(RECORDS)

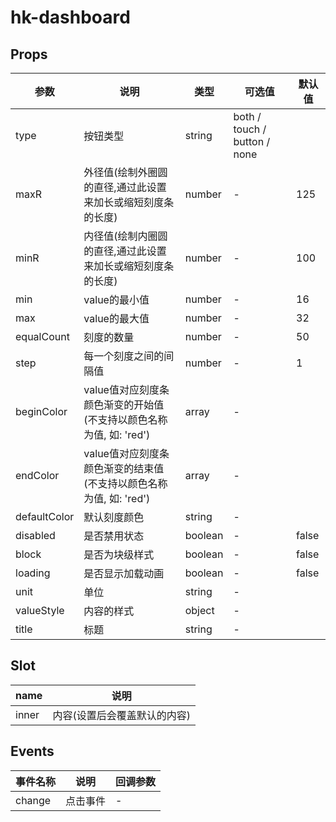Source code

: # hk-dashboard

## Props

| 参数 | 说明 | 类型 | 可选值 | 默认值 |
|--- | --- | --- | --- | --- |
| type | 按钮类型 | string | both / touch / button / none
| maxR | 外径值(绘制外圈圆的直径,通过此设置来加长或缩短刻度条的长度) | number | - | 125 |
| minR | 内径值(绘制内圈圆的直径,通过此设置来加长或缩短刻度条的长度) | number | - | 100 |
| min | value的最小值 | number | - | 16 |
| max | value的最大值 | number | - | 32 |
| equalCount | 刻度的数量 | number | - | 50 |
| step | 每一个刻度之间的间隔值 | number | - | 1 |
| beginColor | value值对应刻度条颜色渐变的开始值(不支持以颜色名称为值, 如: 'red') | array | - |  |
| endColor | value值对应刻度条颜色渐变的结束值(不支持以颜色名称为值, 如: 'red') | array | - |  |
| defaultColor | 默认刻度颜色 | string | - |  |
| disabled | 是否禁用状态 | boolean |	- | false |
| block | 是否为块级样式 | boolean | - | false |
| loading | 是否显示加载动画 | boolean | - | false |
| unit | 单位 | string | - |  |
| valueStyle | 内容的样式 | object | - |  |
| title | 标题 | string | - |  |



## Slot
| name | 说明|
| --- | --- |
| inner | 内容(设置后会覆盖默认的内容) |

## Events
| 事件名称 | 说明 |	回调参数 |
|--- | --- | --- |
| change | 点击事件 | - |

(End RECORDS)

*PROBLEM TO WORK ON*
Take from the material every line that holds "number".

*TASK OUTPUT*
| maxR | 外径值(绘制外圈圆的直径,通过此设置来加长或缩短刻度条的长度) | number | - | 125 |
| minR | 内径值(绘制内圈圆的直径,通过此设置来加长或缩短刻度条的长度) | number | - | 100 |
| min | value的最小值 | number | - | 16 |
| max | value的最大值 | number | - | 32 |
| equalCount | 刻度的数量 | number | - | 50 |
| step | 每一个刻度之间的间隔值 | number | - | 1 |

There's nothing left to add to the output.